Exercise aim:
Provide only the number of lines in the data below that contain the string "stable".

··· Task material

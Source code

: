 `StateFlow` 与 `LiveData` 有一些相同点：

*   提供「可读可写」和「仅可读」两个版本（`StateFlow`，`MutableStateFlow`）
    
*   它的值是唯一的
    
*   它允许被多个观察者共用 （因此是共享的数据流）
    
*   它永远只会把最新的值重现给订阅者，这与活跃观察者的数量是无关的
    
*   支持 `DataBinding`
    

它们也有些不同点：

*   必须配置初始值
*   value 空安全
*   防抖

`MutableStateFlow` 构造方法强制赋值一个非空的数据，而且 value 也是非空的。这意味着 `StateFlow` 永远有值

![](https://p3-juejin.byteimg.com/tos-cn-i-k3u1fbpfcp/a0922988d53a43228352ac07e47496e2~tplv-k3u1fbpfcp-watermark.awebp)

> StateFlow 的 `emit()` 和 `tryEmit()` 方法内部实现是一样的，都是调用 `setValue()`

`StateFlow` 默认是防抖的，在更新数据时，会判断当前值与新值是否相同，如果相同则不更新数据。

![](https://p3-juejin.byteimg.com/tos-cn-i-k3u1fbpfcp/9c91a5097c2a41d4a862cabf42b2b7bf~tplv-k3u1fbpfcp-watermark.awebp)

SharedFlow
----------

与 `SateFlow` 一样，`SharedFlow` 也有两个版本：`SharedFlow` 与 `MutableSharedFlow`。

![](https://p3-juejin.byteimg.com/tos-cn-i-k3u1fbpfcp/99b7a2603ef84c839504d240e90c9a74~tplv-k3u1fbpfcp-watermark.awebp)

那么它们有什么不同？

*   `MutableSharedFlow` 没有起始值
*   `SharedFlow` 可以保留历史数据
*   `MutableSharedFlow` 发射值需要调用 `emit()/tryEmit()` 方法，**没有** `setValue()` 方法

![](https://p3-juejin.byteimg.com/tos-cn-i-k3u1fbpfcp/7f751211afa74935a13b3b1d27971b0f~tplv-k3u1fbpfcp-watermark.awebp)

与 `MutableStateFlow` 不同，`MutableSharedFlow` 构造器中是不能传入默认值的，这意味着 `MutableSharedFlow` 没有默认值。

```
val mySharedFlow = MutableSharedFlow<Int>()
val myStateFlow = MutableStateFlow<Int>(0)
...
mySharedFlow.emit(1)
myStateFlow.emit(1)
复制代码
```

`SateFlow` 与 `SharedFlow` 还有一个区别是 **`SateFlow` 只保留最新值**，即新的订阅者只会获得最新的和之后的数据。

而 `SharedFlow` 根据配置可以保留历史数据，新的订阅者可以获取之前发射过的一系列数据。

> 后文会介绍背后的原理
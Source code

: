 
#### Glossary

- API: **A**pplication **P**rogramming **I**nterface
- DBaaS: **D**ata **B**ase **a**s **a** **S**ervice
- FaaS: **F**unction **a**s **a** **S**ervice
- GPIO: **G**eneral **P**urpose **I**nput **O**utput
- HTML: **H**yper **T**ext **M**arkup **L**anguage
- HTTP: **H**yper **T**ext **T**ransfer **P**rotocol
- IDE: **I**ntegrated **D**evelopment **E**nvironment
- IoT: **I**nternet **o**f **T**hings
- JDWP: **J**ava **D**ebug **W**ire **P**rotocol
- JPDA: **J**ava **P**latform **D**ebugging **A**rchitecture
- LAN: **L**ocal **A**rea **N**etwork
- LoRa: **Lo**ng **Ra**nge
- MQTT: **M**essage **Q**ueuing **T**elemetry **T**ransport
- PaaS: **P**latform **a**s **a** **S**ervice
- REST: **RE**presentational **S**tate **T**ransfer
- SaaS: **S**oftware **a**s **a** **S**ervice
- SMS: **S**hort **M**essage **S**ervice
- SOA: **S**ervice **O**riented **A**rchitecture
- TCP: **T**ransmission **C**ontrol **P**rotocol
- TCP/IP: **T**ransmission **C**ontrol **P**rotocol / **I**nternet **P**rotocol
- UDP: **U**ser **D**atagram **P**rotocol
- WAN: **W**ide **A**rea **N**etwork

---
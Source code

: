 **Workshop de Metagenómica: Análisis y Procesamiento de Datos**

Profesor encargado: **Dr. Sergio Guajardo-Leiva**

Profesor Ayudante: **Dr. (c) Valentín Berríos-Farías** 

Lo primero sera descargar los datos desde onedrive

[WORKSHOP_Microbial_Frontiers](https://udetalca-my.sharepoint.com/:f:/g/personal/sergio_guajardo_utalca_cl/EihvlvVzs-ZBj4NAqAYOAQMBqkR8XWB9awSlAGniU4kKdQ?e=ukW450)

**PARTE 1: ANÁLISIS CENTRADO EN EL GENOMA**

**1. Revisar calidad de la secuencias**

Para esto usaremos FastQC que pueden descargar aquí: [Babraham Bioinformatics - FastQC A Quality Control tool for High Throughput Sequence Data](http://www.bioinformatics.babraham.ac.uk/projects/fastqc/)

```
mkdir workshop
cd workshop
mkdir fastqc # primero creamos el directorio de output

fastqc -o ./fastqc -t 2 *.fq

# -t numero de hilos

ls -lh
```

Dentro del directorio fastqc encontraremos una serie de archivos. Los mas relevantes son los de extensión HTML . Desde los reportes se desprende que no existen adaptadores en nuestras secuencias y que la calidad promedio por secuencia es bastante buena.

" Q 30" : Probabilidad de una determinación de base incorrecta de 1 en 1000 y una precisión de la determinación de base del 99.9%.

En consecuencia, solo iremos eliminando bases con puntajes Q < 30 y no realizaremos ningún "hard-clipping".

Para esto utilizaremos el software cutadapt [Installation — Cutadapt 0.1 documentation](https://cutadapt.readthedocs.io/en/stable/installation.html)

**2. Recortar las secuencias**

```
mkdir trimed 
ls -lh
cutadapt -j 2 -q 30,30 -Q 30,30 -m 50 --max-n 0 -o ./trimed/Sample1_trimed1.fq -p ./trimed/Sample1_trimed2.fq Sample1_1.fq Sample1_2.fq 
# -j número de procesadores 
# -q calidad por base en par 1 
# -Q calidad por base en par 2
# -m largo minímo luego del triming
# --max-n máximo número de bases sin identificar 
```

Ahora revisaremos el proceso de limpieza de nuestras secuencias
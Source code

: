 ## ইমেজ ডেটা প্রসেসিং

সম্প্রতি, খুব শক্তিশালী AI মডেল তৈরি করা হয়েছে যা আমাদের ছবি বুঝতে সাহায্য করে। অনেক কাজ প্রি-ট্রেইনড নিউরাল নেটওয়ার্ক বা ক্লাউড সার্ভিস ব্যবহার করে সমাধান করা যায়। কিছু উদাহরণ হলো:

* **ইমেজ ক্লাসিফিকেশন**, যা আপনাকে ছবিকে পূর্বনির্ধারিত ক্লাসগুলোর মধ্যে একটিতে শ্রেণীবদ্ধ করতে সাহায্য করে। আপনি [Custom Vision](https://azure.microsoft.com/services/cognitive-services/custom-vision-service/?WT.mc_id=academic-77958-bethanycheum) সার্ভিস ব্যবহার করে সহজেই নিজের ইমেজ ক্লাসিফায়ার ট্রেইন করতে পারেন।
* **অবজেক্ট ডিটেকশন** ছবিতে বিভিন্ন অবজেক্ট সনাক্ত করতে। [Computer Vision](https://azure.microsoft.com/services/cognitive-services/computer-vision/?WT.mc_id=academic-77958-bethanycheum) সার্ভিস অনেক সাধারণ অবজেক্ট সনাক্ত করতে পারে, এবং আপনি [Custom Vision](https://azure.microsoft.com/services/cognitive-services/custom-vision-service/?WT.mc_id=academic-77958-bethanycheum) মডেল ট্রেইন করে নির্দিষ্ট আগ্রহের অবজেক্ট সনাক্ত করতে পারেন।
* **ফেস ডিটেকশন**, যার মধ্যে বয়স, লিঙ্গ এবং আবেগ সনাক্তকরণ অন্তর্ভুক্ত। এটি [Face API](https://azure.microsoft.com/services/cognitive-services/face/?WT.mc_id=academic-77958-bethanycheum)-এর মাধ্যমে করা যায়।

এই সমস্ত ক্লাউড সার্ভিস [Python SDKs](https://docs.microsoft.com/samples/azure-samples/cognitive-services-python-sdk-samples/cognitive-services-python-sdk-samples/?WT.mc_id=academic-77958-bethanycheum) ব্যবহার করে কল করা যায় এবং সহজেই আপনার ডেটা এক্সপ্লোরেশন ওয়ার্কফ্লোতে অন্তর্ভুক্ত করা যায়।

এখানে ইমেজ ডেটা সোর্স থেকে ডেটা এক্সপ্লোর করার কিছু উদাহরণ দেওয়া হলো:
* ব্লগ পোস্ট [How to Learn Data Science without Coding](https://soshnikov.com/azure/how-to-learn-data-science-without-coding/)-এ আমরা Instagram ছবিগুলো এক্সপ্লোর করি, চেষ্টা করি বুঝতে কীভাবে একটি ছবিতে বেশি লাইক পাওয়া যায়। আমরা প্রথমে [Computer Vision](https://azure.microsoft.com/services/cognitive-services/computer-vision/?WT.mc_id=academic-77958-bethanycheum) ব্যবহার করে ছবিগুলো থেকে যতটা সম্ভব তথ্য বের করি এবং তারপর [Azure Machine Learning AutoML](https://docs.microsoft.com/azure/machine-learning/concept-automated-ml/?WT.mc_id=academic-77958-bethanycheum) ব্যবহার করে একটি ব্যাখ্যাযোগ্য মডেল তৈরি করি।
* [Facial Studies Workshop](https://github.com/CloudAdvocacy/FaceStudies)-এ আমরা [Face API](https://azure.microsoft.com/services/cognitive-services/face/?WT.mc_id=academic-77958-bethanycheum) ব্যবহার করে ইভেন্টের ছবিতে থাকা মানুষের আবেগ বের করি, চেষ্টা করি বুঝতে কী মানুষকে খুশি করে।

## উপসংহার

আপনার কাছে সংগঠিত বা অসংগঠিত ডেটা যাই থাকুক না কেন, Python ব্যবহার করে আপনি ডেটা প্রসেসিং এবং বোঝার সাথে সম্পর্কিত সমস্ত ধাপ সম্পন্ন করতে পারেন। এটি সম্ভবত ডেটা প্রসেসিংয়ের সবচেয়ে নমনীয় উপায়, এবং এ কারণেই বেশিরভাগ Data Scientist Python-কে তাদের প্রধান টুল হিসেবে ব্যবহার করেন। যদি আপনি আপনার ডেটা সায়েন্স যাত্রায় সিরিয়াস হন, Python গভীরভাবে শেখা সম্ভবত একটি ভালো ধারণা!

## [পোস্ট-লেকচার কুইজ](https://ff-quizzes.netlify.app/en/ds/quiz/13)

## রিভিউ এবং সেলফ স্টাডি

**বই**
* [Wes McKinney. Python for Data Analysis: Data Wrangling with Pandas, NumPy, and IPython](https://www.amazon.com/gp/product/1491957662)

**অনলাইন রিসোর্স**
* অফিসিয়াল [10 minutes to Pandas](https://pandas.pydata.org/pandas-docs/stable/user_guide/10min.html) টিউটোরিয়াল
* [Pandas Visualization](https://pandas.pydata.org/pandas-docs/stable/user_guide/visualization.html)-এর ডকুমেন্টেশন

······

Task response:
3